Your answer must be one number: the count of lines below that hold the word "subepidemic".

EXCERPTED RECORDS:
+++

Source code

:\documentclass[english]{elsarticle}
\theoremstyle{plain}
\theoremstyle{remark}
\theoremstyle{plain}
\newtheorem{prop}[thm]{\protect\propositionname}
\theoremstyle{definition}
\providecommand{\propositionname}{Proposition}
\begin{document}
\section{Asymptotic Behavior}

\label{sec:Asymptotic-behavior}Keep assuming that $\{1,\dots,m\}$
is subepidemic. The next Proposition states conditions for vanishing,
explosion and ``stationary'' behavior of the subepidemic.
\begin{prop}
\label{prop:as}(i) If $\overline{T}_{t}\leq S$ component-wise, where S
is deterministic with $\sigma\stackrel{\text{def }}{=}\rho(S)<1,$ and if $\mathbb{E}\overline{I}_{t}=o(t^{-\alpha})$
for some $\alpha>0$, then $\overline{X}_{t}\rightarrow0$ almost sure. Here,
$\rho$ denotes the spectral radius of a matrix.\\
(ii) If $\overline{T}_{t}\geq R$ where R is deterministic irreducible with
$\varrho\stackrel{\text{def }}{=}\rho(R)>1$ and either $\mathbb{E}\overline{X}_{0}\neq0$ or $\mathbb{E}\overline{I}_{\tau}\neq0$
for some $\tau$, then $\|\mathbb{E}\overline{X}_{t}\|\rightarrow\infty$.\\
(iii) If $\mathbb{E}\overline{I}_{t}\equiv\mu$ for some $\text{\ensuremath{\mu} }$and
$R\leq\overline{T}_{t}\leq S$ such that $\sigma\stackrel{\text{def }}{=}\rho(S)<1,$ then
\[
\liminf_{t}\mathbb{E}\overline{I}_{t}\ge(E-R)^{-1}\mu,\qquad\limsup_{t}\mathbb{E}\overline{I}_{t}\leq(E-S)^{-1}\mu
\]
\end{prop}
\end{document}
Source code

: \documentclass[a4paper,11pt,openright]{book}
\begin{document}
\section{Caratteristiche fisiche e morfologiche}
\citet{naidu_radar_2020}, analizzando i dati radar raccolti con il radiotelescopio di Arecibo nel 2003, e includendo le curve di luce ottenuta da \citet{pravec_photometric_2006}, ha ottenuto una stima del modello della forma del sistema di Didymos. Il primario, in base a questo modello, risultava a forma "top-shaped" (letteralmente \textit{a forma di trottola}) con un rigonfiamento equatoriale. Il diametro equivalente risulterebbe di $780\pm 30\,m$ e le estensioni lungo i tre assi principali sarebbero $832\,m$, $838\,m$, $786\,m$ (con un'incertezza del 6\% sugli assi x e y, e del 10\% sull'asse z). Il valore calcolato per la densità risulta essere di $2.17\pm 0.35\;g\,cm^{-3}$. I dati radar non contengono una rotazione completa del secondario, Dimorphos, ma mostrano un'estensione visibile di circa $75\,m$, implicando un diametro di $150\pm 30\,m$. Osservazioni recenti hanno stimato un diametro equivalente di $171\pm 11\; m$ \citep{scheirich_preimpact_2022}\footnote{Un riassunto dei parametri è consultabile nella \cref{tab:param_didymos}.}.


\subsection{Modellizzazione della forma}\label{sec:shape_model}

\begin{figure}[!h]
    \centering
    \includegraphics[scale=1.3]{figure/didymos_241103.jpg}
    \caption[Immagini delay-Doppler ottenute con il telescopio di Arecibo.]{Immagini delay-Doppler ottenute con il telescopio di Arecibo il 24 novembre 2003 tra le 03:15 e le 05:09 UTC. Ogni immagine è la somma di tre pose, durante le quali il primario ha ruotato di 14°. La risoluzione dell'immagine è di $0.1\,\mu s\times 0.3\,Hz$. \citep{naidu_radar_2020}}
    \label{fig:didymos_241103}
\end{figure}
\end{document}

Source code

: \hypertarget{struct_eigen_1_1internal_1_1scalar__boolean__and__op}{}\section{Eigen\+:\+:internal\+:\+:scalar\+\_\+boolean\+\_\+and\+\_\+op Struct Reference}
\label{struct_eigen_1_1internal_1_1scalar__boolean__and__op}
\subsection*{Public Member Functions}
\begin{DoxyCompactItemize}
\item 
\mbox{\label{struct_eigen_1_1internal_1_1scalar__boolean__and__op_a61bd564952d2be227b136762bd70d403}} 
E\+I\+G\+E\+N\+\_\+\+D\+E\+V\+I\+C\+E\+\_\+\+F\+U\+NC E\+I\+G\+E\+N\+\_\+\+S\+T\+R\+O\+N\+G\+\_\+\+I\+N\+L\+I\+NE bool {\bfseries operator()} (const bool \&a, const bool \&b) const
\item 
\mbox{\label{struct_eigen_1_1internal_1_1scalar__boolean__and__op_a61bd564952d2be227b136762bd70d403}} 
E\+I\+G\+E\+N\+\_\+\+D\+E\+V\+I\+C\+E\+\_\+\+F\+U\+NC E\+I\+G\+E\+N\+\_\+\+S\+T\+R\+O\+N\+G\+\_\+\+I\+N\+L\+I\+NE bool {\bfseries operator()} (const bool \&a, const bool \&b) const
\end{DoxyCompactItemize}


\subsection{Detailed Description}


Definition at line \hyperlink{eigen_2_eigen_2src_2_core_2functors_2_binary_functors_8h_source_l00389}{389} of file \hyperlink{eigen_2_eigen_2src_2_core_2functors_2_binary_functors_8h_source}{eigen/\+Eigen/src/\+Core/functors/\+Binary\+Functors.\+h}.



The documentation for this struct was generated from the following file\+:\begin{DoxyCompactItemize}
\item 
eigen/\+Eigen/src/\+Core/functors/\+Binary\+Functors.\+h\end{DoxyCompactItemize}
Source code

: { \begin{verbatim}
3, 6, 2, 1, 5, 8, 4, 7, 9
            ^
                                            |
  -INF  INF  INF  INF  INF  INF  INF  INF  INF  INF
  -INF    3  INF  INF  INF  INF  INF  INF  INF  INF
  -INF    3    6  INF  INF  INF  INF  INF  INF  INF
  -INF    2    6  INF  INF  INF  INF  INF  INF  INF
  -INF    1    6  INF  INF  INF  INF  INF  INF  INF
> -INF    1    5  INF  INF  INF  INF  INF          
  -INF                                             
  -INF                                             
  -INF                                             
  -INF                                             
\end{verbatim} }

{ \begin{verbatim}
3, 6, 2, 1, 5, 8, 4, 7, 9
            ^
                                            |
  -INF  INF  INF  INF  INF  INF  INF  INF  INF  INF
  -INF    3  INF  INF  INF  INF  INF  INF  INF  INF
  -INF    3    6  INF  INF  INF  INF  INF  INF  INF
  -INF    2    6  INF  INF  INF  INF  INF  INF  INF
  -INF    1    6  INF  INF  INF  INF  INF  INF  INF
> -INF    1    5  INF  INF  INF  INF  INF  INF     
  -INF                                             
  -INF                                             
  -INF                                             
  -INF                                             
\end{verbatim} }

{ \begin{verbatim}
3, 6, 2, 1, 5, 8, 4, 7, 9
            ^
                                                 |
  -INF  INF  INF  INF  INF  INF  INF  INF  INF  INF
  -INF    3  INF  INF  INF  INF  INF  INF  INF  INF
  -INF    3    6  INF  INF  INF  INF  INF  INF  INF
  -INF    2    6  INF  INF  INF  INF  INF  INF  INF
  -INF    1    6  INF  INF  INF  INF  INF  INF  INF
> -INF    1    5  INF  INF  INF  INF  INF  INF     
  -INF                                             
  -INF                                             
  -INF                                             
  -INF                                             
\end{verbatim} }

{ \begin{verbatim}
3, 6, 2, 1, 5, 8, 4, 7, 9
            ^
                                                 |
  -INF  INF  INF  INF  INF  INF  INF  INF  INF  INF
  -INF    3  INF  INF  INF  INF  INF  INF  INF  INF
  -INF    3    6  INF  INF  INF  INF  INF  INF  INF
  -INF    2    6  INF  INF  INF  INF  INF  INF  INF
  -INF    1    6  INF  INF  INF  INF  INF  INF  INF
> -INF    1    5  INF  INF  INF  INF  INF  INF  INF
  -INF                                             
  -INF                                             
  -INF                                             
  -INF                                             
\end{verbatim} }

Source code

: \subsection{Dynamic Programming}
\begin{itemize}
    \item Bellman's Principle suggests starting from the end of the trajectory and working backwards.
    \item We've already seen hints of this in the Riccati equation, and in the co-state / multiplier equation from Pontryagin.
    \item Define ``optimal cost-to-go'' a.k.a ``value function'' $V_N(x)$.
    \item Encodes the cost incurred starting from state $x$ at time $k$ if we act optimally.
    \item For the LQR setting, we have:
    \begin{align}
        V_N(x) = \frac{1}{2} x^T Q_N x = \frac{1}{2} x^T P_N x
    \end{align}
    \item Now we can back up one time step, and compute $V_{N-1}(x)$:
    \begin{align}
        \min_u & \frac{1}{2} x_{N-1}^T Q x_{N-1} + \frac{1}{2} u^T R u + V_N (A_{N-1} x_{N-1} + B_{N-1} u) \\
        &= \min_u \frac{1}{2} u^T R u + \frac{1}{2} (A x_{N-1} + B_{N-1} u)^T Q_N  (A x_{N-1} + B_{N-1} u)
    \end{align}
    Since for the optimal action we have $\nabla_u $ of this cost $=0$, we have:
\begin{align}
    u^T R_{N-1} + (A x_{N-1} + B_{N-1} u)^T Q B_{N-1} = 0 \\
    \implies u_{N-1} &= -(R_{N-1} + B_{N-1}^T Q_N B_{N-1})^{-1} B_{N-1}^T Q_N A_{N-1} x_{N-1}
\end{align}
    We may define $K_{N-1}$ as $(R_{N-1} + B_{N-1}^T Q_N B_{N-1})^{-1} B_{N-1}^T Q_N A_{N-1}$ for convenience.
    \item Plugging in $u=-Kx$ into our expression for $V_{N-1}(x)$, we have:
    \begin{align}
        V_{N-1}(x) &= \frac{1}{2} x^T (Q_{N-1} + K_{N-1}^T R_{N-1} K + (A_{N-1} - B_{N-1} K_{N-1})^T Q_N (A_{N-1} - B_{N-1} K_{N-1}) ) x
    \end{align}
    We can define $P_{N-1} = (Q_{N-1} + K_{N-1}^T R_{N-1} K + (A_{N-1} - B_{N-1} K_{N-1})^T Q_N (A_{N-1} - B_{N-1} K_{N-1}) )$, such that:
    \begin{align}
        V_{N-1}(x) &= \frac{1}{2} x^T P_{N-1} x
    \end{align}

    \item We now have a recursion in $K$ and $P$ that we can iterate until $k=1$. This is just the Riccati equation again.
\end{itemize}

+++

SOLUTION BELOW:
2